→ THE RECORDS:
______

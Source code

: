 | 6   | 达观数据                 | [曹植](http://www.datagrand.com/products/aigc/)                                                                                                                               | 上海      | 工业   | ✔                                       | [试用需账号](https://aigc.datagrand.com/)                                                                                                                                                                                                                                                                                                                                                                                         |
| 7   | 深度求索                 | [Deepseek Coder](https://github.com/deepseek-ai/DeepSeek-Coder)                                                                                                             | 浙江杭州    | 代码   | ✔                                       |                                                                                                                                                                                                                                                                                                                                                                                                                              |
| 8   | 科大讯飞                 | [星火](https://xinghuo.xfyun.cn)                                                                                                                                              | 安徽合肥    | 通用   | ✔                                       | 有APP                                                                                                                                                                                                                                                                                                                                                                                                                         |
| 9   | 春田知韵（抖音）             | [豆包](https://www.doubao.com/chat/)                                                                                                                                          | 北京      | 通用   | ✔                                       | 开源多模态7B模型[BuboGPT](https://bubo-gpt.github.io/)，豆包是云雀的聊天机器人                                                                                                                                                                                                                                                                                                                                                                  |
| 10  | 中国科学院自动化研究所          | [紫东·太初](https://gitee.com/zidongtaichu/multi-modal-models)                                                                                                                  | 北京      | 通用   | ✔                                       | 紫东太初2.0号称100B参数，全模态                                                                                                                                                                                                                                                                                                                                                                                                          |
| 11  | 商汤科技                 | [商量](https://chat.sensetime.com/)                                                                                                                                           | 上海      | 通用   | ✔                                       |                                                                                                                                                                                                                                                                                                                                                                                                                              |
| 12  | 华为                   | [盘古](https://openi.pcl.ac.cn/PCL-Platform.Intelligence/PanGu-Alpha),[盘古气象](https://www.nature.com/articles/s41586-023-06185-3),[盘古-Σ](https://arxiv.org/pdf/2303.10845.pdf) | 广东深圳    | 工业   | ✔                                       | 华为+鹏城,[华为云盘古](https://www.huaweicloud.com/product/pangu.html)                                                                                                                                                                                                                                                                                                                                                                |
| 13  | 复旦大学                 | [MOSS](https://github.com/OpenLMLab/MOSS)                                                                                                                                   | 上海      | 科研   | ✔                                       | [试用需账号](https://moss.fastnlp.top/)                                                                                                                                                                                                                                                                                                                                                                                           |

______

→ AIM OF THE TASK: Recopy the records without any alteration.

→ OUTPUT BELOW:
Source code

: | 6   | 达观数据                 | [曹植](http://www.datagrand.com/products/aigc/)                                                                                                                               | 上海      | 工业   | ✔                                       | [试用需账号](https://aigc.datagrand.com/)                                                                                                                                                                                                                                                                                                                                                                                         |
| 7   | 深度求索                 | [Deepseek Coder](https://github.com/deepseek-ai/DeepSeek-Coder)                                                                                                             | 浙江杭州    | 代码   | ✔                                       |                                                                                                                                                                                                                                                                                                                                                                                                                              |
| 8   | 科大讯飞                 | [星火](https://xinghuo.xfyun.cn)                                                                                                                                              | 安徽合肥    | 通用   | ✔                                       | 有APP                                                                                                                                                                                                                                                                                                                                                                                                                         |
| 9   | 春田知韵（抖音）             | [豆包](https://www.doubao.com/chat/)                                                                                                                                          | 北京      | 通用   | ✔                                       | 开源多模态7B模型[BuboGPT](https://bubo-gpt.github.io/)，豆包是云雀的聊天机器人                                                                                                                                                                                                                                                                                                                                                                  |
| 10  | 中国科学院自动化研究所          | [紫东·太初](https://gitee.com/zidongtaichu/multi-modal-models)                                                                                                                  | 北京      | 通用   | ✔                                       | 紫东太初2.0号称100B参数，全模态                                                                                                                                                                                                                                                                                                                                                                                                          |
| 11  | 商汤科技                 | [商量](https://chat.sensetime.com/)                                                                                                                                           | 上海      | 通用   | ✔                                       |                                                                                                                                                                                                                                                                                                                                                                                                                              |
| 12  | 华为                   | [盘古](https://openi.pcl.ac.cn/PCL-Platform.Intelligence/PanGu-Alpha),[盘古气象](https://www.nature.com/articles/s41586-023-06185-3),[盘古-Σ](https://arxiv.org/pdf/2303.10845.pdf) | 广东深圳    | 工业   | ✔                                       | 华为+鹏城,[华为云盘古](https://www.huaweicloud.com/product/pangu.html)                                                                                                                                                                                                                                                                                                                                                                |
| 13  | 复旦大学                 | [MOSS](https://github.com/OpenLMLab/MOSS)                                                                                                                                   | 上海      | 科研   | ✔                                       | [试用需账号](https://moss.fastnlp.top/)                                                                                                                                                                                                                                                                                                                                                                                           |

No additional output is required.